[Records from a collection]

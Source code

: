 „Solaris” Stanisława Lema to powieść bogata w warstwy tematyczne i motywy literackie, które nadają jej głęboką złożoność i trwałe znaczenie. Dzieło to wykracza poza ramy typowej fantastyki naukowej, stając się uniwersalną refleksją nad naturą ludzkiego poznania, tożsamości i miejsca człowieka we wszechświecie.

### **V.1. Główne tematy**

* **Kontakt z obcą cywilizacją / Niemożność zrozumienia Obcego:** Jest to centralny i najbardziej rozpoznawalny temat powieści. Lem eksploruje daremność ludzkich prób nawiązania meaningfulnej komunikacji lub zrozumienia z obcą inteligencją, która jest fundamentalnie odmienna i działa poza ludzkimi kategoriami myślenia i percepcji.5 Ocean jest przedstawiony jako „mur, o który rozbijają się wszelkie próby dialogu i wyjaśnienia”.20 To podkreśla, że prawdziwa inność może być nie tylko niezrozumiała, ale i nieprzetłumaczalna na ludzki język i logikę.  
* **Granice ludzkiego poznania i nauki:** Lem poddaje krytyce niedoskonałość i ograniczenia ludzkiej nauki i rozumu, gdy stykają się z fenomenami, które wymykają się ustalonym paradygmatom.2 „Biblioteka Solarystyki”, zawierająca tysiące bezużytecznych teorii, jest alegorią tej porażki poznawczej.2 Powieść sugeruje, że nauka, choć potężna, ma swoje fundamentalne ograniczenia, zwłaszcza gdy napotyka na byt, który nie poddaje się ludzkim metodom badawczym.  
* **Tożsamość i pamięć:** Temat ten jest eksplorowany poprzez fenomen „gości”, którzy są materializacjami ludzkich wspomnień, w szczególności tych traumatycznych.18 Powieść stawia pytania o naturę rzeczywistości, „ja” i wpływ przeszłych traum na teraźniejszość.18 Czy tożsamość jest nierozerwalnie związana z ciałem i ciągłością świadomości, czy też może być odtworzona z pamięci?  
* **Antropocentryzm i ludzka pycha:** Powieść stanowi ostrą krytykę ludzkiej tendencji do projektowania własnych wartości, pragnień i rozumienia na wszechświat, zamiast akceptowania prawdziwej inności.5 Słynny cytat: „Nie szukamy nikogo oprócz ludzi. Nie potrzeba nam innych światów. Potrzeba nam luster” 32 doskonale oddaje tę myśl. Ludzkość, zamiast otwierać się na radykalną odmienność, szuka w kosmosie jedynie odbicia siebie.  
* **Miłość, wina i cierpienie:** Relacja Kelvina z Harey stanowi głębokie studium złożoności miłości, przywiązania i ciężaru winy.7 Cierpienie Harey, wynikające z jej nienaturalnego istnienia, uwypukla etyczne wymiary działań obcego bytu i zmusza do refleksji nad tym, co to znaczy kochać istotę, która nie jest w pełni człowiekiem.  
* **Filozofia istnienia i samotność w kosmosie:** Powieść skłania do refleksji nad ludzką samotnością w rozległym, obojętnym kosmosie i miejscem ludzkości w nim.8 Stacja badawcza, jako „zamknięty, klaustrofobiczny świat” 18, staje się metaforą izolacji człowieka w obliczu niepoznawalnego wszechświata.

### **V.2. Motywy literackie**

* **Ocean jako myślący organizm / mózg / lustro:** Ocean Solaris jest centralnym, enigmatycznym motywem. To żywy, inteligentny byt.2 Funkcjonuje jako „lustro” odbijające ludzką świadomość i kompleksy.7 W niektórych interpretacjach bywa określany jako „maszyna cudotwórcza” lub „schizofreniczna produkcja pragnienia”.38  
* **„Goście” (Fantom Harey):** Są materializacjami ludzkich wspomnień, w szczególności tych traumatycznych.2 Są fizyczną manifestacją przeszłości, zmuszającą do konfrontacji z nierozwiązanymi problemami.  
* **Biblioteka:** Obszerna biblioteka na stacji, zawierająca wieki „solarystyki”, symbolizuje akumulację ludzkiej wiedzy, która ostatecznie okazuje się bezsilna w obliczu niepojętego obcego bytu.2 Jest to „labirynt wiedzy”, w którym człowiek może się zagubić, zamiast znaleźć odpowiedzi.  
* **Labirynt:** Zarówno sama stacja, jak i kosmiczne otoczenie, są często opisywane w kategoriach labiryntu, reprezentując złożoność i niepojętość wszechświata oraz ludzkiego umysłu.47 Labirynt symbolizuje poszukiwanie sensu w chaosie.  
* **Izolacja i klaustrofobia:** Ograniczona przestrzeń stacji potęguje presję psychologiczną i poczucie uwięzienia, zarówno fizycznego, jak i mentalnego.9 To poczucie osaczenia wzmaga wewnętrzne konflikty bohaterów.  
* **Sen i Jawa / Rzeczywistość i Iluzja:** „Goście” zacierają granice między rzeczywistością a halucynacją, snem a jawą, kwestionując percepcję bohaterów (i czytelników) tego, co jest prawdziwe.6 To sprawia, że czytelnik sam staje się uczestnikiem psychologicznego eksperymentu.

• **TASK TO CARRY OUT**: Could you reproduce, exactly, every line above from the line with "### **V.2. Motywy literackie**" to the line with "wewnętrzne konflikty bohaterów.", and no other line? Both ends count.

• **SOLUTION TO THE EXERCISE**:
### **V.2. Motywy literackie**

* **Ocean jako myślący organizm / mózg / lustro:** Ocean Solaris jest centralnym, enigmatycznym motywem. To żywy, inteligentny byt.2 Funkcjonuje jako „lustro” odbijające ludzką świadomość i kompleksy.7 W niektórych interpretacjach bywa określany jako „maszyna cudotwórcza” lub „schizofreniczna produkcja pragnienia”.38  
* **„Goście” (Fantom Harey):** Są materializacjami ludzkich wspomnień, w szczególności tych traumatycznych.2 Są fizyczną manifestacją przeszłości, zmuszającą do konfrontacji z nierozwiązanymi problemami.  
* **Biblioteka:** Obszerna biblioteka na stacji, zawierająca wieki „solarystyki”, symbolizuje akumulację ludzkiej wiedzy, która ostatecznie okazuje się bezsilna w obliczu niepojętego obcego bytu.2 Jest to „labirynt wiedzy”, w którym człowiek może się zagubić, zamiast znaleźć odpowiedzi.  
* **Labirynt:** Zarówno sama stacja, jak i kosmiczne otoczenie, są często opisywane w kategoriach labiryntu, reprezentując złożoność i niepojętość wszechświata oraz ludzkiego umysłu.47 Labirynt symbolizuje poszukiwanie sensu w chaosie.  
* **Izolacja i klaustrofobia:** Ograniczona przestrzeń stacji potęguje presję psychologiczną i poczucie uwięzienia, zarówno fizycznego, jak i mentalnego.9 To poczucie osaczenia wzmaga wewnętrzne konflikty bohaterów.  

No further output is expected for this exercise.